The Sunglass Brigade:
Sunglasses have become a fashion staple. And why not? They have a coolness about them that makes everyone look posh and neat. There was a time when wearing Sunglasses was just to protect our eyes from UV radiation. But that was also a time when we depended on wall clocks to tell the time.
I mean, where selfies dominate social media and in turn, our fragile sense of self; where dark circles are getting darker due to insomnia and the greed to finish off watching the next K Pop series in one night, it only makes sense that we hide a lot under those dark brimmed glasses. Isn’t it?
Sunglasses or Status Symbols?
Sunglasses have become so important that the most materialistic Punjabi songwriters also can’t help but write about it. Take the case of Badshah, he usually writes about Lamberghanis and Ferraris when he gets free from objectifying women and spreading ideas of materialistic dominance. He also wrote about the Sunglasses: Kalachashma, anyone?

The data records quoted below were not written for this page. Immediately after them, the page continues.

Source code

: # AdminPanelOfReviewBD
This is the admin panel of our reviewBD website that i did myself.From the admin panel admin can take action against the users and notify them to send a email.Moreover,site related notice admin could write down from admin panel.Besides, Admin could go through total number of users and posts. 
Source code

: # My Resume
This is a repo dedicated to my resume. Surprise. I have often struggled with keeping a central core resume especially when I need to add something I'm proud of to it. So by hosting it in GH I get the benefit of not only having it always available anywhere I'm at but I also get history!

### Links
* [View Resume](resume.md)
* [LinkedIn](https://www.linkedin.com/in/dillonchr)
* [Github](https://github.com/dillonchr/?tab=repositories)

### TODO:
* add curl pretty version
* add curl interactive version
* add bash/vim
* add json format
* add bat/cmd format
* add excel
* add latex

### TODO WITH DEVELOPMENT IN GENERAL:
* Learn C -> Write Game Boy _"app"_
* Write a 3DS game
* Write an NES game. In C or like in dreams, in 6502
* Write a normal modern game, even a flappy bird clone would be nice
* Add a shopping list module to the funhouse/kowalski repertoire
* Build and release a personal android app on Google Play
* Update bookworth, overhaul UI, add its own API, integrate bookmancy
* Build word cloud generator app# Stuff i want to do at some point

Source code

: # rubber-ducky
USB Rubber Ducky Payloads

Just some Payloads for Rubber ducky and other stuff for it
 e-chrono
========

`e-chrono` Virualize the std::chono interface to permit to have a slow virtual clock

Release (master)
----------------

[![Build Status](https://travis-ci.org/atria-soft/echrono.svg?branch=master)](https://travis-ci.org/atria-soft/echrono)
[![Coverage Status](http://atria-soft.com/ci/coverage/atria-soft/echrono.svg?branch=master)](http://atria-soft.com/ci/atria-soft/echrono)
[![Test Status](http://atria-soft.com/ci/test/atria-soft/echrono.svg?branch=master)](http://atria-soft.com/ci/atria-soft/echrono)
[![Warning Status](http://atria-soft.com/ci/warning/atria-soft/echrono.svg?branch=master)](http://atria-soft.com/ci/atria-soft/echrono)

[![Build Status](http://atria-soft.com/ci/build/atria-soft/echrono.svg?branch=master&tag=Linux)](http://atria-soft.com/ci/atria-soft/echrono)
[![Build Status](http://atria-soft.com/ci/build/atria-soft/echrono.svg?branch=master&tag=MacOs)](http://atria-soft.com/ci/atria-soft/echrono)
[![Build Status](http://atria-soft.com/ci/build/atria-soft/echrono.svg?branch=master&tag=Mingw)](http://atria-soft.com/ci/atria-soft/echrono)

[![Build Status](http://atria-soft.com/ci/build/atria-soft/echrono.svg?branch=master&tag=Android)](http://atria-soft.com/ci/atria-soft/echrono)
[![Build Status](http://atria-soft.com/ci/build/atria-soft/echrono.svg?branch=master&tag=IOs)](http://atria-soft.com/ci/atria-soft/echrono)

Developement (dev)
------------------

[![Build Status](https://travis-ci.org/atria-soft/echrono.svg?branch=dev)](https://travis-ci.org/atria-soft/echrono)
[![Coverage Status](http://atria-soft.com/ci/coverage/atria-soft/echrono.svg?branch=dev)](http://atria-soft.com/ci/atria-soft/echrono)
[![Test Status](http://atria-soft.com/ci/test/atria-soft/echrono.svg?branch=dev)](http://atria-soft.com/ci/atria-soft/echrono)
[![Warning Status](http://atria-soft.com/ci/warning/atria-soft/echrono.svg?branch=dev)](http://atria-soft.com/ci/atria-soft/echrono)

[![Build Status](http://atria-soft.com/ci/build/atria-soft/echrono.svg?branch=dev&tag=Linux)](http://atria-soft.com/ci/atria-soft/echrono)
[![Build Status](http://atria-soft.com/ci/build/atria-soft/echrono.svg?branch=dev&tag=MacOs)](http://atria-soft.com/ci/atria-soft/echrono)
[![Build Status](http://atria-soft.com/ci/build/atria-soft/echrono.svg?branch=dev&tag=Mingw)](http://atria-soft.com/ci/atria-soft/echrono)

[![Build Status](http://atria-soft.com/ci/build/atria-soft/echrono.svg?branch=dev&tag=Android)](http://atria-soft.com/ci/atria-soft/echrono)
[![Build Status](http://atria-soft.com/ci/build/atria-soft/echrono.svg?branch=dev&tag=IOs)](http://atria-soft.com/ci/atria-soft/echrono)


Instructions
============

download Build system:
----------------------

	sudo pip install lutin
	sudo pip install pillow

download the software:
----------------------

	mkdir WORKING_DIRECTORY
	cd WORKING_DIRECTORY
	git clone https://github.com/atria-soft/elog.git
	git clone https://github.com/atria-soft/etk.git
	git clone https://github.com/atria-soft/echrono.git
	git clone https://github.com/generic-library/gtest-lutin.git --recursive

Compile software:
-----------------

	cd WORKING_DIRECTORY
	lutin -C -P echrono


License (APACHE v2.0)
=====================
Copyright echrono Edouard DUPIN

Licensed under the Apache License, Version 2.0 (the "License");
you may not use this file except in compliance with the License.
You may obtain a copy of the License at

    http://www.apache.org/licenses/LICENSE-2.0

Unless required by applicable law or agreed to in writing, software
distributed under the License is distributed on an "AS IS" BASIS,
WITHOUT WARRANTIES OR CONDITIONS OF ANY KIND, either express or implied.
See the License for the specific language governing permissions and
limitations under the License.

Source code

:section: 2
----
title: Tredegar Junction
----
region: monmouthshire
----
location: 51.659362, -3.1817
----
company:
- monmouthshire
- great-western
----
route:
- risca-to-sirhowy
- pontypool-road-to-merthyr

And whether you’re comfortable admitting this or not, Sunglasses and their big-brand logos also double in as cool status symbols. I’m not saying they don’t serve a purpose! They do. Wearing dark glasses while driving on a bright sunny day is cool, literally. They act as dust screens on long drives.
Sunglasses Gone Wrong!
There was this time when a lady was arguing furiously with a poor street vendor about the color of a cloth in a gloomy flee market and the poor vendor was helplessly venting: “Chashma nikal ke ek baar dekh lijiye madam!”. Let us assume that she had a perfectly clear understanding of the colors.
Even so, would it hurt to take her dark chocolate brims off just for the sake of the poor man? At least he’d sleep in peace knowing that the lady at least knew the color of the cloth she didn’t buy but argued about!
Sunglasses and Just-Look-Cool Philosophy:
If done right, Sunglasses can make any outfit look cool. We can all agree there. But what’s up with the chronic need to go overboard and wear them in dim lights and closed spaces? Be it the gloomy interiors of a museum or a bustling street market approaching the dim darkness of the dawn, these glasses never come off. And I always wonder, why! Can coolness be an excuse to be totally impractical? Is it?
I feel horrified and embarrassed for people in Sunglasses at places requiring an elevated sense of vision. I mean, Why visit an art museum wearing those dark glasses when you can’t enjoy the beauty and richness of its vivid-rich visual detail?
Why do you wear those dark glasses in those dimly lit restaurants where they play lite instrumental music while I sit there saying silent prayers HOPING that you don’t trip and fall face down on my smoking hot coriander- lemon soup!!?
Sunglasses and Identity Crisis:
I don’t want to make you all reflective with guilt-trips telling you how the visually impaired can never see the beauty and brilliance of the world while some of us choose to numb our world down with Sunglasses.
Sunglasses here are just an analogy for all the things we do to keep up an image, for false prestige, for feeling ok to present ourselves to the world. It is a reminder of all the money we spend on things we don’t need, just to uphold our fragile status quos.
We all do so many things unconsciously without looking into what we are doing and for what reason. You do it, I do it, my landlord does it. But every time we choose to do something against our informed common sense, we are placing a higher value on something other than it. And it can be fun, in an eye-opening kind of way to discover that.
We wear sunglasses to art museums and dark interiors, not because of our inability to identify it is taking away a part of our visual experience from us; but because we place more value on looking constantly “cool”. And when we inspect this fixation with the constant need to look better, we may find a deeper insecurity or desperation for approval, or just plain love for the damned dark glasses.
Whatever the reason is, it is ok. As long as you are consciously choosing it.